The Steve and Cindy Rasmussen Institute for Genomic Medicine at Nationwide Children's Hospital, Columbus, OH 43205, USA.
Department of Pharmacology, College of Medicine, Kangwon National University, Chuncheon 24341, Republic of Korea.
Genes (Basel). 2024 Jul 31;15(8):1003. doi: 10.3390/genes15081003.

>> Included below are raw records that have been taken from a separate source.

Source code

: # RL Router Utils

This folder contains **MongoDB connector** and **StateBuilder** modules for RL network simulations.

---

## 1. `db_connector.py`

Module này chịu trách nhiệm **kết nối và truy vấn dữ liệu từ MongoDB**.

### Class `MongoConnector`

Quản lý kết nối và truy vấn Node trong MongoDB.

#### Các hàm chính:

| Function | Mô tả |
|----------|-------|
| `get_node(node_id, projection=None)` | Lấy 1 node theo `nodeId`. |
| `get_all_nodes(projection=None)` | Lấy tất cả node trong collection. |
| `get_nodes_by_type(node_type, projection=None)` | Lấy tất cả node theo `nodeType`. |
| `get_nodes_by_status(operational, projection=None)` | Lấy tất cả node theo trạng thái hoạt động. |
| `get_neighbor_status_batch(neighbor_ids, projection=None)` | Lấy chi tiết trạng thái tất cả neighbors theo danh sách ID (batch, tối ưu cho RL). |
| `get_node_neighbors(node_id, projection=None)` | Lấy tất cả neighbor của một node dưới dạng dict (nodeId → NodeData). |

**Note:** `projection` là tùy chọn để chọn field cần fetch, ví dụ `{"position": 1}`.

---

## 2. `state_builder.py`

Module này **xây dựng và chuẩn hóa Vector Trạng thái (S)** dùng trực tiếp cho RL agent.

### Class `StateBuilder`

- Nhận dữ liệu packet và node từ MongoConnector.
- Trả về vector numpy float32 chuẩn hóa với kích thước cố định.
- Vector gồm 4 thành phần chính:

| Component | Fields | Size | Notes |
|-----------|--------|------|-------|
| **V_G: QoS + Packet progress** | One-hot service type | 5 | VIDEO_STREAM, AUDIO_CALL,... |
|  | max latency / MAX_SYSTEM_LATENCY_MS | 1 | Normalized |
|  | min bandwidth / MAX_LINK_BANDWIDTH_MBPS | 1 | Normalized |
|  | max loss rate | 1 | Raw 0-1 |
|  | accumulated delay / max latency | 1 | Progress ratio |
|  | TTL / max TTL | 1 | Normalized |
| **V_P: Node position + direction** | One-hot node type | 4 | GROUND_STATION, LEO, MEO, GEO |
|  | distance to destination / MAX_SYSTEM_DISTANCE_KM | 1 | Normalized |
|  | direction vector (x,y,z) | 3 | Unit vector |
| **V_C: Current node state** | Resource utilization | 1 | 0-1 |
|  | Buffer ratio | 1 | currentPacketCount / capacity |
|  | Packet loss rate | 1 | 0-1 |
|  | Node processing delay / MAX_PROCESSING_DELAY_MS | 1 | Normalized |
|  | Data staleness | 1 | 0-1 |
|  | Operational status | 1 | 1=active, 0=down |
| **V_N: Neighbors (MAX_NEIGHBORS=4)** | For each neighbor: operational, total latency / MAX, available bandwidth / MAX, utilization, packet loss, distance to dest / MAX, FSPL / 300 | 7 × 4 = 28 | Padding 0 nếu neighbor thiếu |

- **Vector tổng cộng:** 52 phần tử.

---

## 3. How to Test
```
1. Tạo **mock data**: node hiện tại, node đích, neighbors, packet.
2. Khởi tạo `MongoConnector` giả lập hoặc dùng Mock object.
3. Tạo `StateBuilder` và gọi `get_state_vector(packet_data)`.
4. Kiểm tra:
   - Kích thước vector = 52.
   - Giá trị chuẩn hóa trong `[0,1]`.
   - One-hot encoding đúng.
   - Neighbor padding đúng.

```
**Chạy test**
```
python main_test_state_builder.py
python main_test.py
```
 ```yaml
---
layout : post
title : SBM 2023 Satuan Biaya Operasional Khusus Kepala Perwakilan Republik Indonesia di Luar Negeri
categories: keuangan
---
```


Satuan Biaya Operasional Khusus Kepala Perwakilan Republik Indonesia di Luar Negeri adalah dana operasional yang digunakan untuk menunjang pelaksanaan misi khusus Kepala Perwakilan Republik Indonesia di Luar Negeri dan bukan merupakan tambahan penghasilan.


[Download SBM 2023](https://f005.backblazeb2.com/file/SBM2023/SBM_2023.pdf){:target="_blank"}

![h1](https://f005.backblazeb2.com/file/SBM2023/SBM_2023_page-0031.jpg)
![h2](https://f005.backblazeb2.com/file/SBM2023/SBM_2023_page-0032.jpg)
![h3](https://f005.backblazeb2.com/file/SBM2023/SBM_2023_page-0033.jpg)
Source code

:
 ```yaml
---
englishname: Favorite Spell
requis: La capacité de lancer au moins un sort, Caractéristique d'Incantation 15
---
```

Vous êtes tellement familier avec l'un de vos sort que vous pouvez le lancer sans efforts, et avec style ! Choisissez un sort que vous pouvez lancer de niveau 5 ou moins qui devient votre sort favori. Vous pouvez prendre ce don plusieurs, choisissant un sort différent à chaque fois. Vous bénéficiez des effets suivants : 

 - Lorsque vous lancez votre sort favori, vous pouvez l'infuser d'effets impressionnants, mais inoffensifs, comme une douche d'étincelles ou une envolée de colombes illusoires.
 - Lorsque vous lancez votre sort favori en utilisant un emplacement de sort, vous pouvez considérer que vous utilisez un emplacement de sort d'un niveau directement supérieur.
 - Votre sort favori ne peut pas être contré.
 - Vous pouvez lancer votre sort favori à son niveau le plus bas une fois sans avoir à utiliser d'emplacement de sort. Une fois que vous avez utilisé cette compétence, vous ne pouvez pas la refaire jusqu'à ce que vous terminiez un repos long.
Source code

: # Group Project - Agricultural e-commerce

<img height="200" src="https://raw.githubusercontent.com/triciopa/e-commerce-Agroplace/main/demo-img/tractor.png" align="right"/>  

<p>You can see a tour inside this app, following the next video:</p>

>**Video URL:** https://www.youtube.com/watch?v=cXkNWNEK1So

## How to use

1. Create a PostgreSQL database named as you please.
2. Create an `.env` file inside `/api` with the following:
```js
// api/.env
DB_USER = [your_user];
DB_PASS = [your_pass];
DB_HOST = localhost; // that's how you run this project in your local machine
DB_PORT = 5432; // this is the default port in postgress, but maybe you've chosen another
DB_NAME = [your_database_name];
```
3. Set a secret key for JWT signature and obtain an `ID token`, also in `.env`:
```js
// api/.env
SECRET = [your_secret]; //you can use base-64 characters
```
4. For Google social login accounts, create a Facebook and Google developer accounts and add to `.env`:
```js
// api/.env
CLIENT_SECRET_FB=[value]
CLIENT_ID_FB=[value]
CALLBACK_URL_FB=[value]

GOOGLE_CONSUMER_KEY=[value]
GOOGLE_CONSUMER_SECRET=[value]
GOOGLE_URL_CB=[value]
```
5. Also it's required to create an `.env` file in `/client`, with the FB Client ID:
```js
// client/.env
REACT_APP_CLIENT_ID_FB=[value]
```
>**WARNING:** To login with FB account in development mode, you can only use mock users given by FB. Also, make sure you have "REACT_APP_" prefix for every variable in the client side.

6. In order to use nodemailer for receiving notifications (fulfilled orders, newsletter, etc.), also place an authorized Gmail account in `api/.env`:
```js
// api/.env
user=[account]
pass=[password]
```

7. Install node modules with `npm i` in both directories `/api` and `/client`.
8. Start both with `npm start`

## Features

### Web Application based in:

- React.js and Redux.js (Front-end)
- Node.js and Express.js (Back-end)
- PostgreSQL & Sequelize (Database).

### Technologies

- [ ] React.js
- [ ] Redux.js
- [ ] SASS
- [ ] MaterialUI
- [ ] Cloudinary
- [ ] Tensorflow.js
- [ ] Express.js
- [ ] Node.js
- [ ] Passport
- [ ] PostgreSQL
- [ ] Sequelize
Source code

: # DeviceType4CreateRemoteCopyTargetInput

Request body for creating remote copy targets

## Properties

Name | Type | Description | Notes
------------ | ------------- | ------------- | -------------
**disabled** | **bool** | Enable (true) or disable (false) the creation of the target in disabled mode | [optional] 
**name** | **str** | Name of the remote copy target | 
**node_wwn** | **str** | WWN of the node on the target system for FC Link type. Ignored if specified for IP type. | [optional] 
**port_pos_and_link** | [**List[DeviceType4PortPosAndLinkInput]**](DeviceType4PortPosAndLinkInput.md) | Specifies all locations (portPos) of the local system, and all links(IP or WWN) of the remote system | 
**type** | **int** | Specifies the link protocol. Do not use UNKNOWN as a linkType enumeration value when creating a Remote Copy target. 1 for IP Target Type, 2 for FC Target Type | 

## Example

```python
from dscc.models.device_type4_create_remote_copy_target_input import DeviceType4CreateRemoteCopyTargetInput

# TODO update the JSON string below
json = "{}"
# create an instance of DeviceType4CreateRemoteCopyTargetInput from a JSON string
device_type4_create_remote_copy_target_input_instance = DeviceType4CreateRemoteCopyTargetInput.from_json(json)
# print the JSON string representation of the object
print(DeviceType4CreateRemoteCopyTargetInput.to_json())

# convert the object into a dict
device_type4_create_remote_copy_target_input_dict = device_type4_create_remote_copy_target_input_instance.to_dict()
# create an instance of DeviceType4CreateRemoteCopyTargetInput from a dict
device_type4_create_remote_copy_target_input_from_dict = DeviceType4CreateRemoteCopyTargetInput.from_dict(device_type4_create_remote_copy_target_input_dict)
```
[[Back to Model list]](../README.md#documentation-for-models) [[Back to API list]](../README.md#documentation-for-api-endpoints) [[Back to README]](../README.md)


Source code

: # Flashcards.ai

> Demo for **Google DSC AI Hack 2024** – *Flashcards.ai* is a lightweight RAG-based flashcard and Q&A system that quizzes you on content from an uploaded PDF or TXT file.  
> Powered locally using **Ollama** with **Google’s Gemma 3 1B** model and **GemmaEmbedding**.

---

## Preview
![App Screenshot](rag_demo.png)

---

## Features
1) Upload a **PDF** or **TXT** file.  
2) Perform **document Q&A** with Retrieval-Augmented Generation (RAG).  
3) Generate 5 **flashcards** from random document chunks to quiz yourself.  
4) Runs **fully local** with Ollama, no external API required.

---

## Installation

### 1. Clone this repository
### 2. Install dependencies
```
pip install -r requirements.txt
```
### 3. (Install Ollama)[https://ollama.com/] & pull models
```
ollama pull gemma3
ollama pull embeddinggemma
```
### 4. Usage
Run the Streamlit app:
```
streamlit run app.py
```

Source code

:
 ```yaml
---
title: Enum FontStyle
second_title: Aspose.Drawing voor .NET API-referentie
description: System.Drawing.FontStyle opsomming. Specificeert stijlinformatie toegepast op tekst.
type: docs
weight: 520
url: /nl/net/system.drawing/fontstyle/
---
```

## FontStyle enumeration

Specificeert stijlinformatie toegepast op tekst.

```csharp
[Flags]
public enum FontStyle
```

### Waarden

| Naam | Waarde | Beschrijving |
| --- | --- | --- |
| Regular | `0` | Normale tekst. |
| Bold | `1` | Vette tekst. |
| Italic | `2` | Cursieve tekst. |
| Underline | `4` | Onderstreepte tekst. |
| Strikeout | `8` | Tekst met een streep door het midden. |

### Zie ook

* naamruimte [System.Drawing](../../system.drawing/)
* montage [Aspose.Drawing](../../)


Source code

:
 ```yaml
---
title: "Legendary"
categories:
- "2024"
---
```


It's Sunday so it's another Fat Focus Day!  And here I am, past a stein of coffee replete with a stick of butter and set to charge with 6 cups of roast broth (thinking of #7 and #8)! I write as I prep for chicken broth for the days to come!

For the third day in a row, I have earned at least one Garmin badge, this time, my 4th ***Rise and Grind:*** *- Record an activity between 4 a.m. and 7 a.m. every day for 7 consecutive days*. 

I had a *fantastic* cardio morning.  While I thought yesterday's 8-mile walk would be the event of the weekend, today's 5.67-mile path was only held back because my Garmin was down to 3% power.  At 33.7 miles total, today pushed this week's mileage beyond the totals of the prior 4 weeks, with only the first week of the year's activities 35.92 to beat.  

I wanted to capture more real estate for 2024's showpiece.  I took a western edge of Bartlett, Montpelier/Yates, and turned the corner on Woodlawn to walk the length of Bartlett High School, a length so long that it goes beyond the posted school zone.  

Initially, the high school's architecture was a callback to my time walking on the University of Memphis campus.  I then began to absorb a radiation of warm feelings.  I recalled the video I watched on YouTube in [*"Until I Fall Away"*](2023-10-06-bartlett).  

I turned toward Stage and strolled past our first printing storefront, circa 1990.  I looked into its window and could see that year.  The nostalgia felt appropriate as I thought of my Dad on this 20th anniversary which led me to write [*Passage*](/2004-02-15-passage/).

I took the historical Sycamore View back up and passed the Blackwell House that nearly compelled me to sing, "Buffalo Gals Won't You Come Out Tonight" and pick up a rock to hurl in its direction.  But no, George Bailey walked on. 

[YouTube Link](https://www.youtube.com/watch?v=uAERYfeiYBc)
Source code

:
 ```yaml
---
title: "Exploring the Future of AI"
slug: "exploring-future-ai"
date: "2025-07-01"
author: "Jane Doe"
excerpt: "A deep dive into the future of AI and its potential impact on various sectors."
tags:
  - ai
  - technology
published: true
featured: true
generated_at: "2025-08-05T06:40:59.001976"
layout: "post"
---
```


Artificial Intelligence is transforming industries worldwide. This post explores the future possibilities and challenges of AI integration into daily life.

Chronic pain is frequently associated with neuropathy, inflammation, or the malfunctioning of nerves. Chronic pain is associated with a significant burden of morbidity due to opioid use, associated with addiction and tolerance, and disability. MicroRNAs (miRs) are emerging therapeutic targets to treat chronic pain through the regulation of genes associated with inflammation, neuronal excitability, survival, or de-differentiation. In this review, we discuss the possible involvement of miRs in pain-related molecular pathways. miRs are known to regulate high-conviction pain genes, supporting their potential as therapeutic targets.
慢性疼痛常与神经病变、炎症或神经功能障碍有关。由于阿片类药物的使用,与成瘾和耐受以及残疾相关,慢性疼痛与发病率的显著负担有关。microRNAs(miRs)是通过调节与炎症、神经元兴奋性、存活或去分化相关的基因来治疗慢性疼痛的新兴治疗靶点。在这篇综述中,我们讨论了miRs 参与疼痛相关分子途径的可能性。miRs 已知可调节高置信度疼痛基因,支持它们作为治疗靶点的潜力。